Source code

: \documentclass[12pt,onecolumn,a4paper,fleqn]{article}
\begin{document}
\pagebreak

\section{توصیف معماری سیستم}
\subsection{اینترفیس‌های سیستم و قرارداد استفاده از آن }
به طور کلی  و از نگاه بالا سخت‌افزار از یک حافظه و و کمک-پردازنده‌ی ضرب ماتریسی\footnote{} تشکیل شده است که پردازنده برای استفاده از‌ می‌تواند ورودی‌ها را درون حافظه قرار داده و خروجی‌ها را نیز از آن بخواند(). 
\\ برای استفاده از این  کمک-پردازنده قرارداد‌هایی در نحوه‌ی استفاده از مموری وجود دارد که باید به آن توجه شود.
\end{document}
------------------------------------------------------------------------
*ABOUT THIS EXERCISE:*
From the first line to the last, copy the data exactly.

*THE ANSWER:*
Source code

: \documentclass[12pt,onecolumn,a4paper,fleqn]{article}
\begin{document}
\pagebreak

\section{توصیف معماری سیستم}
\subsection{اینترفیس‌های سیستم و قرارداد استفاده از آن }
به طور کلی  و از نگاه بالا سخت‌افزار از یک حافظه و و کمک-پردازنده‌ی ضرب ماتریسی\footnote{} تشکیل شده است که پردازنده برای استفاده از‌ می‌تواند ورودی‌ها را درون حافظه قرار داده و خروجی‌ها را نیز از آن بخواند(). 
\\ برای استفاده از این  کمک-پردازنده قرارداد‌هایی در نحوه‌ی استفاده از مموری وجود دارد که باید به آن توجه شود.
\end{document}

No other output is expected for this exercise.